_What the exercise asks_
Through the end of the data below, output every line exactly, beginning with the line that contains "M. J. D. Powell.".

_Source data_

* * * * * * * * *

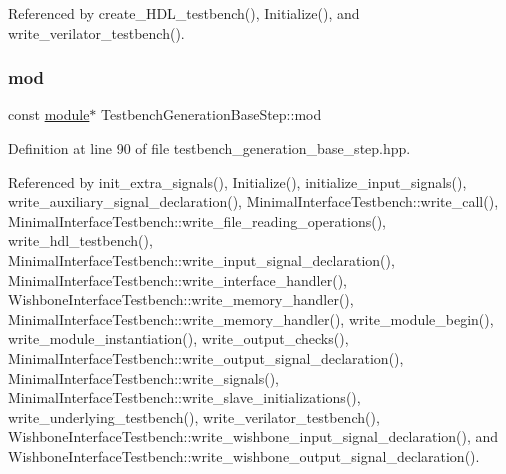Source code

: Referenced by create\+\_\+\+H\+D\+L\+\_\+testbench(), Initialize(), and write\+\_\+verilator\+\_\+testbench().

\mbox{\label{classTestbenchGenerationBaseStep_af2cbe4fd4b1504c0660990a10beb3ada}} 
\subsubsection{\texorpdfstring{mod}{mod}}
{\footnotesize\ttfamily const \hyperlink{classmodule}{module}$\ast$ Testbench\+Generation\+Base\+Step\+::mod\hspace{0.3cm}{\ttfamily [protected]}}



Definition at line 90 of file testbench\+\_\+generation\+\_\+base\+\_\+step.\+hpp.



Referenced by init\+\_\+extra\+\_\+signals(), Initialize(), initialize\+\_\+input\+\_\+signals(), write\+\_\+auxiliary\+\_\+signal\+\_\+declaration(), Minimal\+Interface\+Testbench\+::write\+\_\+call(), Minimal\+Interface\+Testbench\+::write\+\_\+file\+\_\+reading\+\_\+operations(), write\+\_\+hdl\+\_\+testbench(), Minimal\+Interface\+Testbench\+::write\+\_\+input\+\_\+signal\+\_\+declaration(), Minimal\+Interface\+Testbench\+::write\+\_\+interface\+\_\+handler(), Wishbone\+Interface\+Testbench\+::write\+\_\+memory\+\_\+handler(), Minimal\+Interface\+Testbench\+::write\+\_\+memory\+\_\+handler(), write\+\_\+module\+\_\+begin(), write\+\_\+module\+\_\+instantiation(), write\+\_\+output\+\_\+checks(), Minimal\+Interface\+Testbench\+::write\+\_\+output\+\_\+signal\+\_\+declaration(), Minimal\+Interface\+Testbench\+::write\+\_\+signals(), Minimal\+Interface\+Testbench\+::write\+\_\+slave\+\_\+initializations(), write\+\_\+underlying\+\_\+testbench(), write\+\_\+verilator\+\_\+testbench(), Wishbone\+Interface\+Testbench\+::write\+\_\+wishbone\+\_\+input\+\_\+signal\+\_\+declaration(), and Wishbone\+Interface\+Testbench\+::write\+\_\+wishbone\+\_\+output\+\_\+signal\+\_\+declaration().

\mbox{\label{classTestbenchGenerationBaseStep_a7c4ae628715dcac874fc3c500d604c80}} 

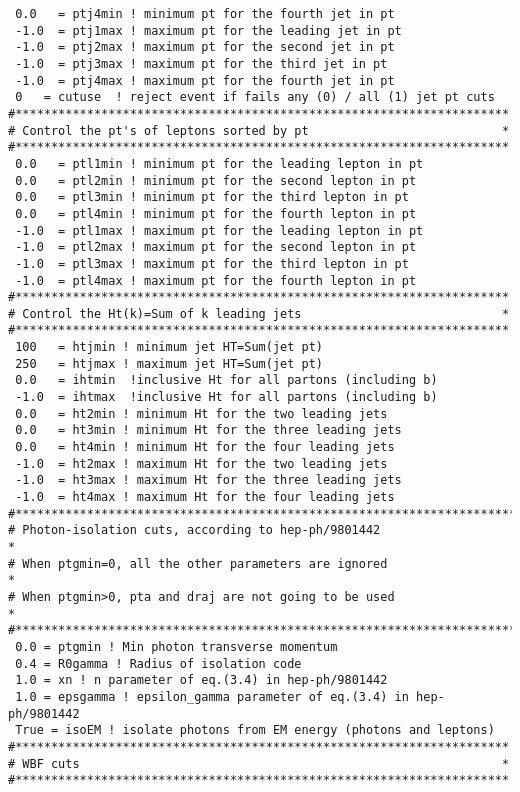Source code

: \begin{enumerate}
\begin{lstlisting}
 0.0   = ptj4min ! minimum pt for the fourth jet in pt
 -1.0  = ptj1max ! maximum pt for the leading jet in pt 
 -1.0  = ptj2max ! maximum pt for the second jet in pt
 -1.0  = ptj3max ! maximum pt for the third jet in pt
 -1.0  = ptj4max ! maximum pt for the fourth jet in pt
 0   = cutuse  ! reject event if fails any (0) / all (1) jet pt cuts
#*********************************************************************
# Control the pt's of leptons sorted by pt                           *
#*********************************************************************
 0.0   = ptl1min ! minimum pt for the leading lepton in pt
 0.0   = ptl2min ! minimum pt for the second lepton in pt
 0.0   = ptl3min ! minimum pt for the third lepton in pt
 0.0   = ptl4min ! minimum pt for the fourth lepton in pt
 -1.0  = ptl1max ! maximum pt for the leading lepton in pt 
 -1.0  = ptl2max ! maximum pt for the second lepton in pt
 -1.0  = ptl3max ! maximum pt for the third lepton in pt
 -1.0  = ptl4max ! maximum pt for the fourth lepton in pt
#*********************************************************************
# Control the Ht(k)=Sum of k leading jets                            *
#*********************************************************************
 100   = htjmin ! minimum jet HT=Sum(jet pt)
 250   = htjmax ! maximum jet HT=Sum(jet pt)
 0.0   = ihtmin  !inclusive Ht for all partons (including b)
 -1.0  = ihtmax  !inclusive Ht for all partons (including b)
 0.0   = ht2min ! minimum Ht for the two leading jets
 0.0   = ht3min ! minimum Ht for the three leading jets
 0.0   = ht4min ! minimum Ht for the four leading jets
 -1.0  = ht2max ! maximum Ht for the two leading jets
 -1.0  = ht3max ! maximum Ht for the three leading jets
 -1.0  = ht4max ! maximum Ht for the four leading jets
#***********************************************************************
# Photon-isolation cuts, according to hep-ph/9801442                   *
# When ptgmin=0, all the other parameters are ignored                  *
# When ptgmin>0, pta and draj are not going to be used                 *
#***********************************************************************
 0.0 = ptgmin ! Min photon transverse momentum
 0.4 = R0gamma ! Radius of isolation code
 1.0 = xn ! n parameter of eq.(3.4) in hep-ph/9801442
 1.0 = epsgamma ! epsilon_gamma parameter of eq.(3.4) in hep-ph/9801442
 True = isoEM ! isolate photons from EM energy (photons and leptons)
#*********************************************************************
# WBF cuts                                                           *
#*********************************************************************

\end{lstlisting}
\end{enumerate}
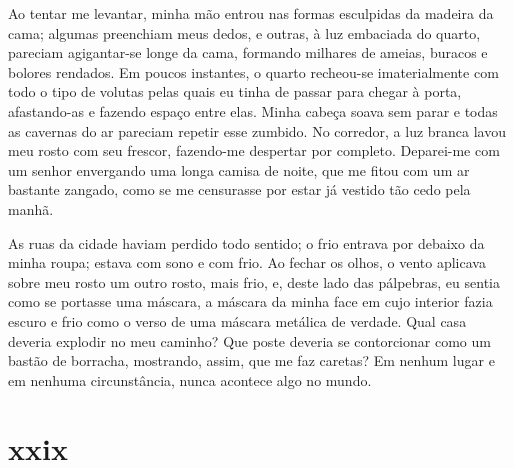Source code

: Ao tentar me levantar, minha mão entrou nas formas esculpidas da madeira da
cama; algumas preenchiam meus dedos, e outras, à luz embaciada do quarto,
pareciam agigantar-se longe da cama, formando milhares de ameias, buracos e
bolores rendados. Em poucos instantes, o quarto recheou-se imaterialmente com
todo o tipo de volutas pelas quais eu tinha de passar para chegar à porta,
afastando-as e fazendo espaço entre elas. Minha cabeça soava sem parar e
todas as cavernas do ar pareciam repetir esse zumbido. No corredor, a luz
branca lavou meu rosto com seu frescor, fazendo-me despertar por completo.
Deparei-me com um senhor envergando uma longa camisa de noite, que me fitou
com um ar bastante zangado, como se me censurasse por estar já vestido tão
cedo pela manhã.


As ruas da cidade haviam perdido todo sentido; o frio entrava por debaixo da
minha roupa; estava com sono e com frio. Ao fechar os olhos, o vento aplicava
sobre meu rosto um outro rosto, mais frio, e, deste lado das pálpebras, eu
sentia como se portasse uma máscara, a máscara da minha face em cujo interior
fazia escuro e frio como o verso de uma máscara metálica de verdade. Qual
casa deveria explodir no meu caminho? Que poste deveria se contorcionar como
um bastão de borracha, mostrando, assim, que me faz caretas? Em nenhum lugar
e em nenhuma circunstância, nunca acontece algo no mundo.


\section{xxix} 

 

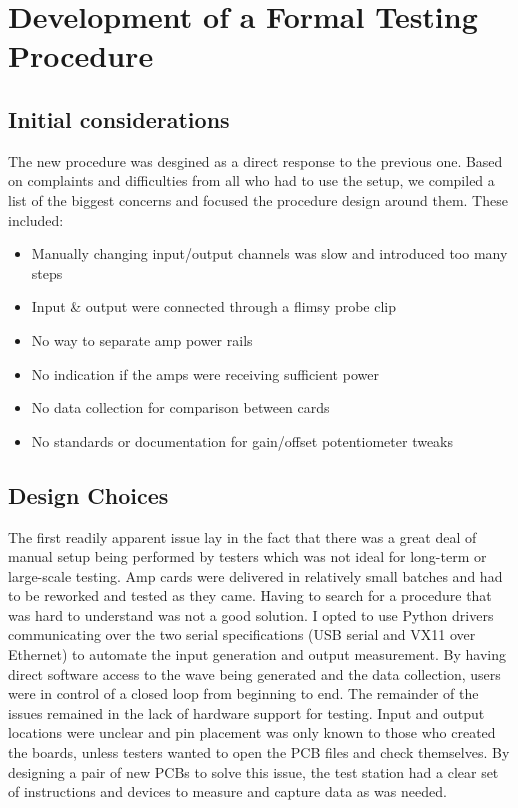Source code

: %
%
\chapter{Development of a Formal Testing Procedure}
\section{Initial considerations}
The new procedure was desgined as a direct response to the previous one. Based on complaints and difficulties from all who had to use the setup, we compiled a list of the biggest concerns and focused the procedure design around them. These included:
\begin{itemize}
	\item Manually changing input/output channels was slow and introduced too many steps
	\item Input \& output were connected through a flimsy probe clip
	\item No way to separate amp power rails
	\item No indication if the amps were receiving sufficient power
	\item No data collection for comparison between cards
	\item No standards or documentation for gain/offset potentiometer tweaks
\end{itemize}
\section{Design Choices}
The first readily apparent issue lay in the fact that there was a great deal of manual setup being performed by testers which was not ideal for long-term or large-scale testing. Amp cards were delivered in relatively small batches and had to be reworked and tested as they came. Having to search for a procedure that was hard to understand was not a good solution. I opted to use Python drivers communicating over the two serial specifications (USB serial and VX11 over Ethernet) to automate the input generation and output measurement. By having direct software access to the wave being generated and the data collection, users were in control of a closed loop from beginning to end. The remainder of the issues remained in the lack of hardware support for testing. Input and output locations were unclear and pin placement was only known to those who created the boards, unless testers wanted to open the PCB files and check themselves. By designing a pair of new PCBs to solve this issue, the test station had a clear set of instructions and devices to measure and capture data as was needed.


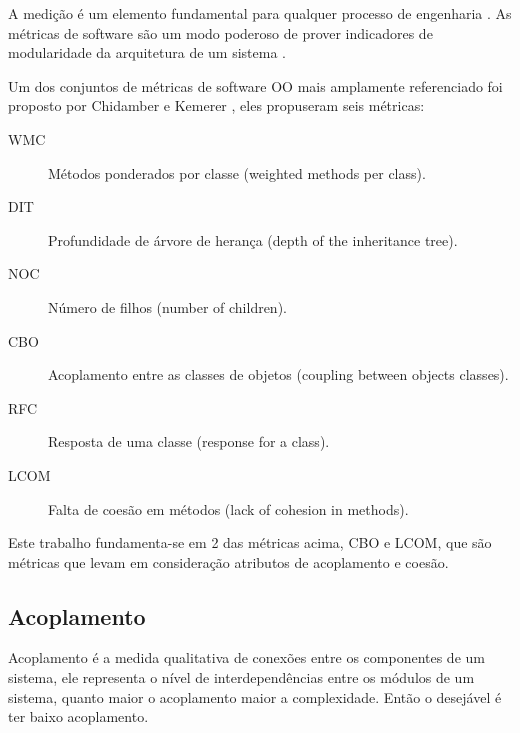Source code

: A medição é um elemento fundamental para qualquer processo de engenharia
\cite{engenhariaDeSoftwarePressman}. As métricas de software são um modo
poderoso de prover indicadores de modularidade da arquitetura de um sistema
\cite{OntheModular}.

Um dos conjuntos de métricas de software OO
mais amplamente referenciado foi proposto por Chidamber e Kemerer
\cite{engenhariaDeSoftwarePressman}, eles propuseram seis métricas:

\begin{description}

\item[WMC]
Métodos ponderados por classe (weighted methods per class).

\item[DIT]
Profundidade de árvore de herança (depth of the inheritance tree).

\item[NOC]
Número de filhos (number of children).

\item[CBO]
Acoplamento entre as classes de objetos (coupling between objects classes).

\item[RFC]
Resposta de uma classe (response for a class).

\item[LCOM]
Falta de coesão em métodos (lack of cohesion in methods).

\end{description}

Este trabalho fundamenta-se em 2 das métricas acima, CBO e LCOM, que são
métricas que levam em consideração atributos de acoplamento e coesão.

\subsection{Acoplamento}

Acoplamento é a medida qualitativa de conexões entre os componentes de um
sistema, ele representa o nível de interdependências entre os módulos de um
sistema, quanto maior o acoplamento maior a complexidade. Então o desejável é
ter baixo acoplamento.


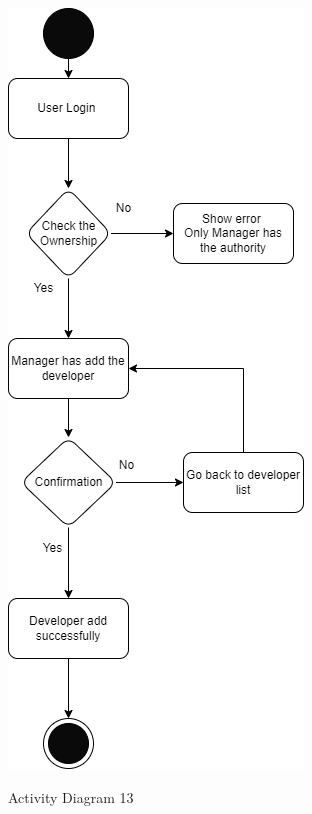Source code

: \begin{figure}[H]
    \centering
    \caption{Activity Diagram 13}
    \includegraphics[scale=0.5]{./diagrams/Activity Diagram/ad-13.png}
    \label{fig:act-13}

\end{figure}


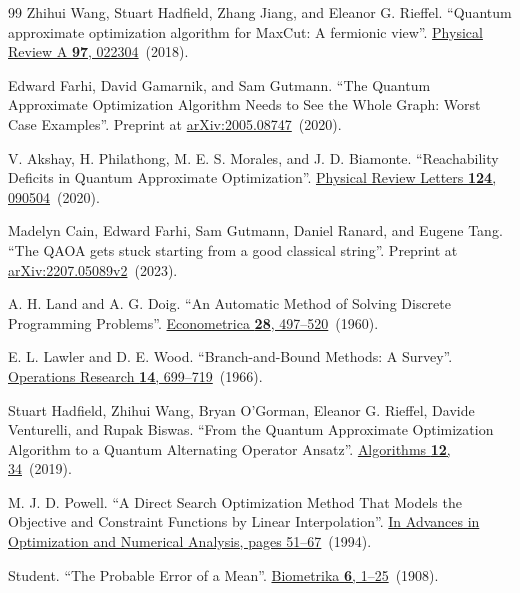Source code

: \documentclass[a4paper,onecolumn,11pt,unpublished]{quantumarticle}
\theoremstyle{remark}
\begin{document}
\begin{thebibliography}{99}
Zhihui Wang, Stuart Hadfield, Zhang Jiang, and Eleanor G. Rieffel.
\newblock ``Quantum approximate optimization algorithm for MaxCut: A fermionic view''.
\newblock \href{https://doi.org/10.1103/physreva.97.022304}{Physical Review A {\bf 97}, 022304}~(2018).


Edward Farhi, David Gamarnik, and Sam Gutmann.
\newblock ``The Quantum Approximate Optimization Algorithm Needs to See the Whole Graph: Worst Case Examples''.
\newblock Preprint at \href{https://arxiv.org/abs/2005.08747}{arXiv:2005.08747}~(2020).


V. Akshay, H. Philathong, M. E. S. Morales, and J. D. Biamonte.
\newblock ``Reachability Deficits in Quantum Approximate Optimization''.
\newblock \href{https://doi.org/10.1103/physrevlett.124.090504}{Physical Review Letters {\bf 124}, 090504}~(2020).


Madelyn Cain, Edward Farhi, Sam Gutmann, Daniel Ranard, and Eugene Tang.
\newblock ``The QAOA gets stuck starting from a good classical string''.
\newblock Preprint at \href{https://arxiv.org/abs/2207.05089v2}{arXiv:2207.05089v2}~(2023).


A. H. Land and A. G. Doig.
\newblock ``An Automatic Method of Solving Discrete Programming Problems''.
\newblock \href{https://doi.org/10.2307/1910129}{Econometrica {\bf 28}, 497--520}~(1960).


E. L. Lawler and D. E. Wood.
\newblock ``Branch-and-Bound Methods: A Survey''.
\newblock \href{https://doi.org/10.1287/opre.14.4.699}{Operations Research {\bf 14}, 699--719}~(1966).


Stuart Hadfield, Zhihui Wang, Bryan O'Gorman, Eleanor G. Rieffel, Davide Venturelli, and Rupak Biswas.
\newblock ``From the Quantum Approximate Optimization Algorithm to a Quantum Alternating Operator Ansatz''.
\newblock \href{https://doi.org/10.3390/a12020034}{Algorithms {\bf 12}, 34}~(2019).


M. J. D. Powell.
\newblock ``A Direct Search Optimization Method That Models the Objective and Constraint Functions by Linear Interpolation''.
\newblock \href{https://doi.org/10.1007/978-94-015-8330-5_4}{In Advances in Optimization and Numerical Analysis, pages 51--67}~(1994).


Student.
\newblock ``The Probable Error of a Mean''.
\newblock \href{https://doi.org/10.2307/2331554}{Biometrika {\bf 6}, 1--25}~(1908).



\end{thebibliography}
\end{document}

* * * * * * * * *

_Response for this exercise_
M. J. D. Powell.
\newblock ``A Direct Search Optimization Method That Models the Objective and Constraint Functions by Linear Interpolation''.
\newblock \href{https://doi.org/10.1007/978-94-015-8330-5_4}{In Advances in Optimization and Numerical Analysis, pages 51--67}~(1994).


Student.
\newblock ``The Probable Error of a Mean''.
\newblock \href{https://doi.org/10.2307/2331554}{Biometrika {\bf 6}, 1--25}~(1908).



\end{thebibliography}
\end{document}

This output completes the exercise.